REQUIREMENT -> Please print, word for word, every line from the one that contains "whereas for the multivariate case" through the last line of the records, and nothing else.
= Beginning of Section =
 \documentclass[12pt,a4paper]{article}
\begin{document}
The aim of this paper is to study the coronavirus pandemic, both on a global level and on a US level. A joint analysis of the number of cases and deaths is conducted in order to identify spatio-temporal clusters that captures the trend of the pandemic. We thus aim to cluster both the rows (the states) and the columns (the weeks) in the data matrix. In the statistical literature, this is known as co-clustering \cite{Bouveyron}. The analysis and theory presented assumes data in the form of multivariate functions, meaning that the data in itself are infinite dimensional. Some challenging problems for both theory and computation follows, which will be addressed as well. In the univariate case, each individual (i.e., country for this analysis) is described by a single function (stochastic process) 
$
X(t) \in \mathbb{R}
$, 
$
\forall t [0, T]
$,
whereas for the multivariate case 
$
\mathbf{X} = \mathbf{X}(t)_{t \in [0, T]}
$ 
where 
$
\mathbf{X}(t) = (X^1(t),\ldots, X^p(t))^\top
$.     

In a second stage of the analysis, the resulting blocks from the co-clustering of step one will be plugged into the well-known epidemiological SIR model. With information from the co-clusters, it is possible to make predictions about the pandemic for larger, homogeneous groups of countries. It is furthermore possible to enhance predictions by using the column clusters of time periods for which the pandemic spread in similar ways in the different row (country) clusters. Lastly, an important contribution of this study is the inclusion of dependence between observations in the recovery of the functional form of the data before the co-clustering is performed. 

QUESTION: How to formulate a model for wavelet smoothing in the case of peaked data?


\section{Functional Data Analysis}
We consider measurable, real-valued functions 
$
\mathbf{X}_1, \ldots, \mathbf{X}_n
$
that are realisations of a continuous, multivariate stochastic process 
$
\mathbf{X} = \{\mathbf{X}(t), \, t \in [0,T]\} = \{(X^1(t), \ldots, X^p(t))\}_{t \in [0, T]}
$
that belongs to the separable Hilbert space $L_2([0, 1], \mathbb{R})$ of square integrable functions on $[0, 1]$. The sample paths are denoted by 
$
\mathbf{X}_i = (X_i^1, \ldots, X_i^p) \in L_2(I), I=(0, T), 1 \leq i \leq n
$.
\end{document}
= End of Section =
SOLUTION FOR THIS PROBLEM ->
whereas for the multivariate case 
$
\mathbf{X} = \mathbf{X}(t)_{t \in [0, T]}
$ 
where 
$
\mathbf{X}(t) = (X^1(t),\ldots, X^p(t))^\top
$.     

In a second stage of the analysis, the resulting blocks from the co-clustering of step one will be plugged into the well-known epidemiological SIR model. With information from the co-clusters, it is possible to make predictions about the pandemic for larger, homogeneous groups of countries. It is furthermore possible to enhance predictions by using the column clusters of time periods for which the pandemic spread in similar ways in the different row (country) clusters. Lastly, an important contribution of this study is the inclusion of dependence between observations in the recovery of the functional form of the data before the co-clustering is performed. 

QUESTION: How to formulate a model for wavelet smoothing in the case of peaked data?


\section{Functional Data Analysis}
We consider measurable, real-valued functions 
$
\mathbf{X}_1, \ldots, \mathbf{X}_n
$
that are realisations of a continuous, multivariate stochastic process 
$
\mathbf{X} = \{\mathbf{X}(t), \, t \in [0,T]\} = \{(X^1(t), \ldots, X^p(t))\}_{t \in [0, T]}
$
that belongs to the separable Hilbert space $L_2([0, 1], \mathbb{R})$ of square integrable functions on $[0, 1]$. The sample paths are denoted by 
$
\mathbf{X}_i = (X_i^1, \ldots, X_i^p) \in L_2(I), I=(0, T), 1 \leq i \leq n
$.
\end{document}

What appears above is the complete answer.